Residual strength degradation and fatigue behaviour of composite laminates are of vital importance to the damage tolerance design of structures. Cyclic loading causes adverse effects and leads to accumulated damage and degradation of residual strength in composite laminates. Predicting the residual strength of composite structures for both monotonic and fatigue loading has several advantages in the design of critical load bearing structures and components.
The aims of the research are to develop efficient and accurate computational and experimental methodologies for characterising hybrid, multifunctional braided and fibre metal laminate composites for aerospace components. This includes damage type, location, mechanisms under complex monotonic and fatigue (cyclic) loading and assessing their effects on the residual strength degradation and consequent fatigue life.
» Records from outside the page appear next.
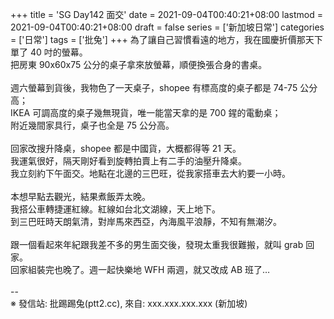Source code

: +++
title = 'SG Day142 面交'
date = 2021-09-04T00:40:21+08:00
lastmod = 2021-09-04T00:40:21+08:00
draft = false
series = ['新加坡日常']
categories = ['日常']
tags = ['批兔']
+++
為了讓自己習慣看遠的地方，我在國慶折價那天下單了 40 吋的螢幕。<br>
把房東 90x60x75 公分的桌子拿來放螢幕，順便換張合身的書桌。<br>
<br>
週六螢幕到貨後，我物色了一天桌子，shopee 有標高度的桌子都是 74-75 公分高；<br>
IKEA 可調高度的桌子幾無現貨，唯一能當天拿的是 700 鍟的電動桌；<br>
附近幾間家具行，桌子也全是 75 公分高。<br>
<br>
回家改搜升降桌，shopee 都是中國貨，大概都得等 21 天。<br>
我運氣很好，隔天剛好看到旋轉拍賣上有二手的油壓升降桌。<br>
我立刻約下午面交。地點在北邊的三巴旺，從我家搭車去大約要一小時。<br>
<br>
本想早點去觀光，結果煮飯弄太晚。<br>
我搭公車轉捷運紅線。紅線如台北文湖線，天上地下。<br>
到三巴旺時天朗氣清，對岸馬來西亞，內海風平浪靜，不知有無潮汐。<br>
<br>
跟一個看起來年紀跟我差不多的男生面交後，發現太重我很難搬，就叫 grab 回家。<br>
回家組裝完也晚了。週一起快樂地 WFH 兩週，就又改成 AB 班了…<br>
<br>
--<br>
※ 發信站: 批踢踢兔(ptt2.cc), 來自: xxx.xxx.xxx.xxx (新加坡)<br>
Using this information, a parametric study will be conducted with different composite material parameters (thickness, lay-up, and types of fibre and matrix) in order to develop optimised FML composites with high durability and fatigue life.
The expected outcomes of this research will be well-validated computational analysis methods to predict failure mode, and quantify defect and damage produced in fibre metal laminate composites. The models can be used to predict residual strength and estimate fatigue life of composite structures under monotonic and cyclic loading conditions. The modelling and optimisation tools will then be used in developing high strength composites with high durability and longer service life for critical aerospace components.
The project provides opportunities to collaborate with aircraft industries and research institutes in Europe and Australia. Knowledge and background in solid mechanics and Finite element analysis will be beneficial to undertake this project.